Resultados de gobierno no ha habido ni habrá ni le interesa tener. No bajo las ópticas a las que estamos acostumbrados a usar para medir el éxito de una administración. Con ganar el debate se da por bien servido. Todas sus reformas, incluida la que se discute ahora, la eléctrica, tienen un punto de partida común (el discurso) y un objetivo común (acumular poder). No resolver problemas ni proyectar un futuro de país.
Es un hombre de poder de pies a cabeza. No se distrae en gobernar. Su motor es el poder y su magnificada imagen personal proyectada desde ese poder. Su sueño populista, fundamentado en el pasado priista de su juventud y salpimentado con el bolivarianismo latinoamericano, es mantenerse como el gran líder de un movimiento perpetuo, no importa que no vaya a ningún lado, o vaya al precipicio.
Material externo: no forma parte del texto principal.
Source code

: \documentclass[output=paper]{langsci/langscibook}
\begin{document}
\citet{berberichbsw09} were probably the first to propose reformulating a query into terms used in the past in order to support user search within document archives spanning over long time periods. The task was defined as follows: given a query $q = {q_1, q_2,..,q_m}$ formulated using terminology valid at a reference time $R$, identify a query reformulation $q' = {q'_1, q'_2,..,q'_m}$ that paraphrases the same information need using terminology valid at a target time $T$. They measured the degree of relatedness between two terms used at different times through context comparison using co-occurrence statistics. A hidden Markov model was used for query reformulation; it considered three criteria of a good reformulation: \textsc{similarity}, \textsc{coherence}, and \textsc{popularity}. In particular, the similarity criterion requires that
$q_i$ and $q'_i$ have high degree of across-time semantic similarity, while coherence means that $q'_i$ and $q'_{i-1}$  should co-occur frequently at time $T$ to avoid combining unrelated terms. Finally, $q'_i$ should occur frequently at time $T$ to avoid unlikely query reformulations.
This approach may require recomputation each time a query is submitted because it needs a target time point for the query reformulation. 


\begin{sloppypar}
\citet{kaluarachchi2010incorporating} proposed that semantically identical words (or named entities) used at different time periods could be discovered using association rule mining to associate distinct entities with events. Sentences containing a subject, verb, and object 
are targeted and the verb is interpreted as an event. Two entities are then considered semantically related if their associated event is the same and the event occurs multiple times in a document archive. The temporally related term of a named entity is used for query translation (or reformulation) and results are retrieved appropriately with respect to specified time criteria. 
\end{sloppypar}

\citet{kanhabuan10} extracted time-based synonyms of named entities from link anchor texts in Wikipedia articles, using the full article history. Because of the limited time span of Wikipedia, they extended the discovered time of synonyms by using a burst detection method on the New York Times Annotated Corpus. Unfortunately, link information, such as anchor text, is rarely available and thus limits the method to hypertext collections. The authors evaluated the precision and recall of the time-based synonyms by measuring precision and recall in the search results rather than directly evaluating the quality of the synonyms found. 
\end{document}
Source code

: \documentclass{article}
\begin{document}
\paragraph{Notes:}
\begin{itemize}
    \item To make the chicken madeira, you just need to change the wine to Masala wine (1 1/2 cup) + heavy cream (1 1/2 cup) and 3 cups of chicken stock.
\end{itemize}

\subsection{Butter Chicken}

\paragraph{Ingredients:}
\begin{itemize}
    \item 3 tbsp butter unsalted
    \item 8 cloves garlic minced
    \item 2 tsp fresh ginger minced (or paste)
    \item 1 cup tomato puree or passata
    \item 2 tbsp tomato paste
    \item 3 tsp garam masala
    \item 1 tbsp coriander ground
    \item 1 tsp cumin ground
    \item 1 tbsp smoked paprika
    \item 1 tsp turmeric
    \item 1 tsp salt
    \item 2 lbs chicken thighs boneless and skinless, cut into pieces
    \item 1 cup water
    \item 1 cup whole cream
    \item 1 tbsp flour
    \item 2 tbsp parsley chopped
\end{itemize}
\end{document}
Queda por verse si la difícil construcción democrática de las últimas décadas en México sirve para frenarlo. Por un lado, la sociedad confía en la joya de esa construcción, el INE, mucho más que en el gobierno. Por el otro, según el Latinobarómetro, cada vez son más mexicanos los que están a favor de autoritarismo sobre democracia. La moneda está en el aire. Depende de la sociedad.